In November 2014 he led a campaign against an attempt by BG Group to pay incoming CEO Helge Lund a £25m golden hello, describing the plan as "excessive and inflammatory". After a week of negative headlines, and increasing shareholder pressure, BG Group and Helge Lund eventually backed down.

In 2013 Walker overhauled the dress code at the IoD's 116 Pall Mall London headquarters, telling Wired magazine it was part of an attempt to rebrand the IoD as home for entrepreneurs and tech start-ups.

Walker was appointed Commander of the Order of the British Empire (CBE) in the 2017 New Year Honours for services to business and the economy.

Walker was succeeded by Stephen Martin whose appointment commenced on 1 February 2017.

After leaving the Institute, Walker was appointed Lead non-executive director at the Department for International Trade (DIT). He served on the board of DIT from 2016 until February 2020, when he was appointed Chairman of the Trade Remedies Authority. Walker remains a business adviser and consultant to a number of companies.

==Politics==
During his early life and career, Walker affiliated himself with left of centre politics and political parties.

While in South Africa, Walker joined the liberal anti-apartheid Progressive Party as a teenager and campaigned against racial segregation in the country. He has spoken of being raised in a "left-wing household", where his grandfather kept a picture of Soviet leader Joseph Stalin, on their mantelpiece.

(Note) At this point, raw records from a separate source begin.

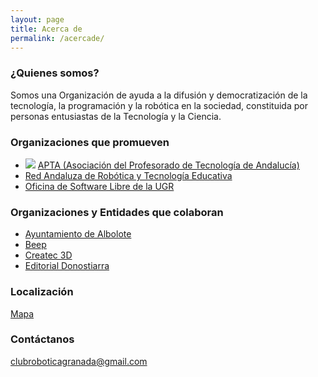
 ```yaml
---
layout: page
title: Acerca de
permalink: /acercade/
---
```


### ¿Quienes somos?
Somos una Organización de ayuda a la difusión y democratización de la tecnología, la programación y la robótica en la sociedad, constituida por personas entusiastas de la Tecnología y la Ciencia.

### Organizaciones que promueven
 * ![](https://github.com/clubroboticagranada/clubroboticagranada.github.io/blob/master/images/logos/logo_apta.png") [APTA (Asociación del Profesorado de Tecnología de Andalucía)](https://aptandalucia.wordpress.com/)
 * [Red Andaluza de Robótica y Tecnología Educativa](http://roboticaytecnologia.org/)
 * [Oficina de Software Libre de la UGR](http://osl.ugr.es/)

### Organizaciones y Entidades que colaboran
 * [Ayuntamiento de Albolote](https://albolote.org/)
 * [Beep](https://www.beep.es/tienda-de-informatica/32471/granada)
 * [Createc 3D](https://createc3d.com/)
 * [Editorial Donostiarra](https://www.editorialdonostiarra.com/)

### Localización
[Mapa](https://goo.gl/maps/apqiUdvcC9s)

### Contáctanos
[clubroboticagranada@gmail.com](mailto:clubroboticagranada@gmail.com)
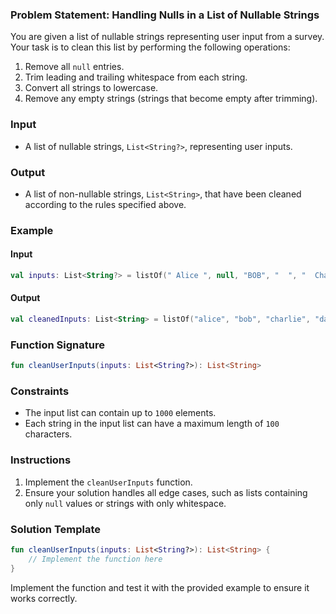 ### Problem Statement: Handling Nulls in a List of Nullable Strings

You are given a list of nullable strings representing user input from a survey. Your task is to clean this list by performing the following operations:

1. Remove all `null` entries.
2. Trim leading and trailing whitespace from each string.
3. Convert all strings to lowercase.
4. Remove any empty strings (strings that become empty after trimming).

### Input
- A list of nullable strings, `List<String?>`, representing user inputs.

### Output
- A list of non-nullable strings, `List<String>`, that have been cleaned according to the rules specified above.

### Example

#### Input
```kotlin
val inputs: List<String?> = listOf(" Alice ", null, "BOB", "  ", "  Charlie  ", null, "  dave  ", "Eve")
```

#### Output
```kotlin
val cleanedInputs: List<String> = listOf("alice", "bob", "charlie", "dave", "eve")
```

### Function Signature
```kotlin
fun cleanUserInputs(inputs: List<String?>): List<String>
```

### Constraints
- The input list can contain up to `1000` elements.
- Each string in the input list can have a maximum length of `100` characters.

### Instructions
1. Implement the `cleanUserInputs` function.
2. Ensure your solution handles all edge cases, such as lists containing only `null` values or strings with only whitespace.

### Solution Template
```kotlin
fun cleanUserInputs(inputs: List<String?>): List<String> {
    // Implement the function here
}
```

Implement the function and test it with the provided example to ensure it works correctly. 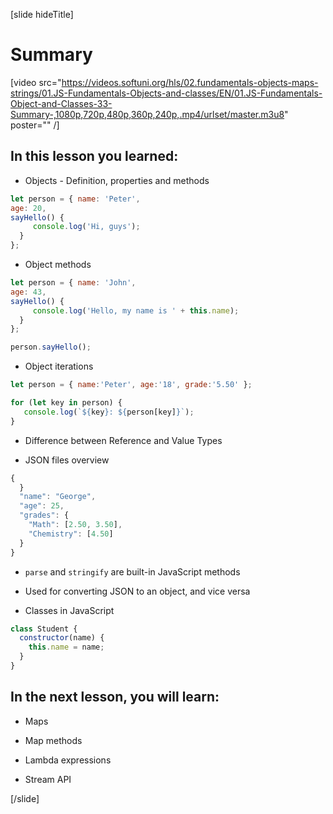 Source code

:[slide hideTitle]

# Summary

[video src="https://videos.softuni.org/hls/02.fundamentals-objects-maps-strings/01.JS-Fundamentals-Objects-and-classes/EN/01.JS-Fundamentals-Object-and-Classes-33-Summary-,1080p,720p,480p,360p,240p,.mp4/urlset/master.m3u8" poster="" /]

## In this lesson you learned:

- Objects - Definition, properties and methods
```js
let person = { name: 'Peter', 
age: 20,
sayHello() {
     console.log('Hi, guys');
  }
};
```
- Object methods

```js live
let person = { name: 'John', 
age: 43,
sayHello() {
     console.log('Hello, my name is ' + this.name);
  }
};

person.sayHello();
```

- Object iterations

``` js live
let person = { name:'Peter', age:'18', grade:'5.50' };

for (let key in person) {
   console.log(`${key}: ${person[key]}`);
}

```
- Difference between Reference and Value Types

- JSON files overview

``` js
{
  }
  "name": "George",
  "age": 25,
  "grades": {
    "Math": [2.50, 3.50],
    "Chemistry": [4.50]
  }
}
```
  - `parse` and `stringify` are built-in JavaScript methods
  - Used for converting JSON to an object, and vice versa

- Classes in JavaScript

``` js
class Student {
  constructor(name) {
    this.name = name;
  }
}
```

## In the next lesson, you will learn:

- Maps

- Map methods

- Lambda expressions

- Stream API

[/slide]

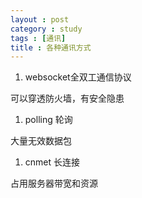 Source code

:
 ```yaml
---
layout : post
category : study
tags : [通讯]
title : 各种通讯方式
---
```


1.  websocket全双工通信协议

可以穿透防火墙，有安全隐患

1.  polling 轮询

大量无效数据包

1.  cnmet 长连接

占用服务器带宽和资源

At Oxford, he became chairman of the student Labour Party and later worked for the New Zealand Labour Party. Now a committed free-marketer, Walker said that he "lost all faith in the ability of the state to direct the economy", while living in New Zealand during the 1970s and 1980s. He then went on to work for Conservative Prime Minister John Major during the last year of his premiership, and became Director General of the Institute of Directors, described as the business group for "real red-in-tooth and claw capitalists", by James Kirkup, executive editor of The Daily Telegraph.

Walker was named as the 43rd most connected man in Britain by GQ Magazine, in February 2015.